EXERCISE DESCRIPTION
From the entries below, work out how many lines contain the string "using"; answer with the number alone.

Records from a collection
━━━
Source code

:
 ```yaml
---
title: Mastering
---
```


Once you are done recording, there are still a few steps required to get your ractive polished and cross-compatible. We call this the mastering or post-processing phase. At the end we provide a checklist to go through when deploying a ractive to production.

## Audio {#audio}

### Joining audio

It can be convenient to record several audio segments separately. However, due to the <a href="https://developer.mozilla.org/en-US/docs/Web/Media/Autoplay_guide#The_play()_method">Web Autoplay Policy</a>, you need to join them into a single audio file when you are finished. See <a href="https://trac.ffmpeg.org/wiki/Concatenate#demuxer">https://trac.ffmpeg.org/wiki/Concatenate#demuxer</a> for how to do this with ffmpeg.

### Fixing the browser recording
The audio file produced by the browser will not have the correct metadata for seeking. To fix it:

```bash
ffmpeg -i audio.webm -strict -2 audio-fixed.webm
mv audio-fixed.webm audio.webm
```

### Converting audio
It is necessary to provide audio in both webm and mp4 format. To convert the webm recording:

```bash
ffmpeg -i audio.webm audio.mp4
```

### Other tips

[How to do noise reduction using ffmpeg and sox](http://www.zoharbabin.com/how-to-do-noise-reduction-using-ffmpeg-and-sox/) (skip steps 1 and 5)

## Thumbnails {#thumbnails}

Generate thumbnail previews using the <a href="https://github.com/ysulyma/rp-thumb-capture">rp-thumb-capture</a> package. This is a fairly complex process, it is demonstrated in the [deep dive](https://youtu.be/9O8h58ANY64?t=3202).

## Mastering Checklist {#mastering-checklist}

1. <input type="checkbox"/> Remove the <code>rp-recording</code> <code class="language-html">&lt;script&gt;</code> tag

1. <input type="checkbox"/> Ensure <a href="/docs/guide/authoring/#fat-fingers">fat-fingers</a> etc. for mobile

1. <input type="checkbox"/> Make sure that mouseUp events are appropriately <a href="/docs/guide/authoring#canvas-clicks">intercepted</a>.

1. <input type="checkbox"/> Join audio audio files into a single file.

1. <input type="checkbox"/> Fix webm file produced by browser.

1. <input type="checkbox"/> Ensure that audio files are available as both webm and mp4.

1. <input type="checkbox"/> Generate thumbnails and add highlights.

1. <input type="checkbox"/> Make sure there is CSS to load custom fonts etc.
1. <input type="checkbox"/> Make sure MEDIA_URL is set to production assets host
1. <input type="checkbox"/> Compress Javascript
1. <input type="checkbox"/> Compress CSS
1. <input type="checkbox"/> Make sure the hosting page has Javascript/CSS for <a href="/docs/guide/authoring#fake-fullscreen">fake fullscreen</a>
━━━
OUTPUT
2